§ **PROVIDED DATA**:

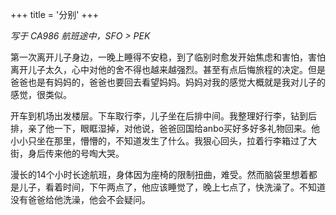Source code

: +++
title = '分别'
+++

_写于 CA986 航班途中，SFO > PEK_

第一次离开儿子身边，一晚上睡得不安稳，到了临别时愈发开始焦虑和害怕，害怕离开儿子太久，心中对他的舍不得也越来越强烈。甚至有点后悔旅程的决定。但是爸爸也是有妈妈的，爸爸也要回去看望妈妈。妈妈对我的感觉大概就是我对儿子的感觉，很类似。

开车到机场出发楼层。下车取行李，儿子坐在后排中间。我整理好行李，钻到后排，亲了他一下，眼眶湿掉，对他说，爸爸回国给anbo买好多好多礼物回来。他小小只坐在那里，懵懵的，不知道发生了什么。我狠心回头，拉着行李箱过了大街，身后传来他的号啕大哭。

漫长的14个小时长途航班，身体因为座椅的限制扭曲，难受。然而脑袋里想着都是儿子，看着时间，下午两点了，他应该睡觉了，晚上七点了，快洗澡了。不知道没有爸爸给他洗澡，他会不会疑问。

==

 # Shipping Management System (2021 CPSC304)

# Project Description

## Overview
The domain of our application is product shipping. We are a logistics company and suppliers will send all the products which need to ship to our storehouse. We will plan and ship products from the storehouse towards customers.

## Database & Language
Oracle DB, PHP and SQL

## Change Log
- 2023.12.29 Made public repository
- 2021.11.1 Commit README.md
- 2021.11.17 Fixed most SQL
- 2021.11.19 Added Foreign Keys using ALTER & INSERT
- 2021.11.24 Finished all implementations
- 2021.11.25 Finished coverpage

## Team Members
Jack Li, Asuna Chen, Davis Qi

--

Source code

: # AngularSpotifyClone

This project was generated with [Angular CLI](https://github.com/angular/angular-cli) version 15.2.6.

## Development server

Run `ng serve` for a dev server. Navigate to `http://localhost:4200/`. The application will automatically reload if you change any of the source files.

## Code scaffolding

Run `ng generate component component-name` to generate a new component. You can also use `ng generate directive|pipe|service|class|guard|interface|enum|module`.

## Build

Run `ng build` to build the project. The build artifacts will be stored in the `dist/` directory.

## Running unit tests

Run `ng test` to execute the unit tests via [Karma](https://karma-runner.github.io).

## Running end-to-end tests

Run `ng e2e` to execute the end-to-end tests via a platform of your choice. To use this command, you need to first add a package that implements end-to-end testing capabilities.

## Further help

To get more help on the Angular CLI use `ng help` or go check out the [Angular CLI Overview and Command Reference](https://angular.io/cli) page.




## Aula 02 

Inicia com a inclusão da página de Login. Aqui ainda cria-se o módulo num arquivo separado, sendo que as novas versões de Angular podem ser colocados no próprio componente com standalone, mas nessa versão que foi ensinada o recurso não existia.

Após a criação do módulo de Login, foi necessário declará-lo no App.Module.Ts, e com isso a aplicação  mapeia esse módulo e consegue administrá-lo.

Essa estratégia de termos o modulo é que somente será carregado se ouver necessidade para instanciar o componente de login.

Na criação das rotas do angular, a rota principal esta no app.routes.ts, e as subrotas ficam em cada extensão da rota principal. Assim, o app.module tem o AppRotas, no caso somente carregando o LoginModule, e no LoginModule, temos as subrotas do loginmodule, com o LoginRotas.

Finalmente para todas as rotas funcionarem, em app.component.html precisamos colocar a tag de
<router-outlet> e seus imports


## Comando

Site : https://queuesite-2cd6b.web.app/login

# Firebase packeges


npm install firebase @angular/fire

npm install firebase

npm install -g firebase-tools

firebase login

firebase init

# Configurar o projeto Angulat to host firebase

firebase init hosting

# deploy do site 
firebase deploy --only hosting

§ **YOUR TASK**: Reproduce exactly the lines of the records above from the one with "The domain of" to the one with "Jack Li, Asuna Chen, Davis Qi", both included, and leave out everything else.

§ **YOUR SOLUTION**:
The domain of our application is product shipping. We are a logistics company and suppliers will send all the products which need to ship to our storehouse. We will plan and ship products from the storehouse towards customers.

## Database & Language
Oracle DB, PHP and SQL

## Change Log
- 2023.12.29 Made public repository
- 2021.11.1 Commit README.md
- 2021.11.17 Fixed most SQL
- 2021.11.19 Added Foreign Keys using ALTER & INSERT
- 2021.11.24 Finished all implementations
- 2021.11.25 Finished coverpage

## Team Members
Jack Li, Asuna Chen, Davis Qi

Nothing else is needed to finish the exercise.